Work required:
Each of the lines from the one that contains "(8 + 8 + 8) \times" to the end of the entries below should be output exactly.

Document images with source code:
╭──

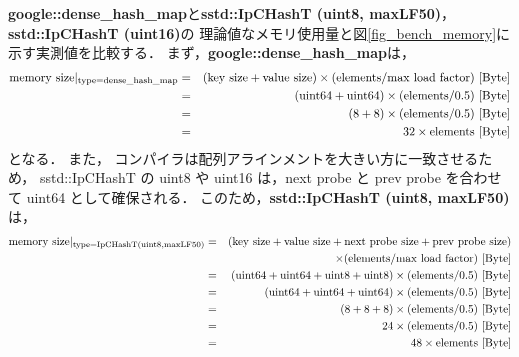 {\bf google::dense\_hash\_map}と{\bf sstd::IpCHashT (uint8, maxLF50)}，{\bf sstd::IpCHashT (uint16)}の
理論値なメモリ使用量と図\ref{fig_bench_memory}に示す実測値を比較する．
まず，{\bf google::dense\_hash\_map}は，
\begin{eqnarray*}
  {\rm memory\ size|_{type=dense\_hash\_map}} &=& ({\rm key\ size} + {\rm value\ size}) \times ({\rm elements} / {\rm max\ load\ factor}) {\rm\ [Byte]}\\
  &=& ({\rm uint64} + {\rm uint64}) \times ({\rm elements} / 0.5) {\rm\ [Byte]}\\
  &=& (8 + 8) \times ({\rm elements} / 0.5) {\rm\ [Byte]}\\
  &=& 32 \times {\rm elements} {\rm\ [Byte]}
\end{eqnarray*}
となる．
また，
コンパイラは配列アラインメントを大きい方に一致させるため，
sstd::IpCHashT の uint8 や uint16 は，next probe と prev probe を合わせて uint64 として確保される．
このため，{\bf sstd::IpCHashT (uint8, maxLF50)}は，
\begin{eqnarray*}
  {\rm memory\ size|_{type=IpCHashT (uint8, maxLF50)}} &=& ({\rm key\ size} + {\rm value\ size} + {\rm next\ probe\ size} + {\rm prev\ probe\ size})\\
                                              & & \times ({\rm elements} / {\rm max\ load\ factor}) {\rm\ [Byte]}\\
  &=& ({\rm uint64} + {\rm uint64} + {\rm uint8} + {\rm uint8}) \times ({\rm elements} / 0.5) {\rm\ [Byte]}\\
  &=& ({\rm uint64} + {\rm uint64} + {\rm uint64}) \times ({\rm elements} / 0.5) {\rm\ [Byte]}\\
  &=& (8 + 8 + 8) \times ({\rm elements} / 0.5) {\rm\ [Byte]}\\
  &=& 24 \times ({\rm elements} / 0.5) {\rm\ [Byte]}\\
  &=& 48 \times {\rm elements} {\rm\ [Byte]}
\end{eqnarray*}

╰──

Answer space:
  &=& (8 + 8 + 8) \times ({\rm elements} / 0.5) {\rm\ [Byte]}\\
  &=& 24 \times ({\rm elements} / 0.5) {\rm\ [Byte]}\\
  &=& 48 \times {\rm elements} {\rm\ [Byte]}
\end{eqnarray*}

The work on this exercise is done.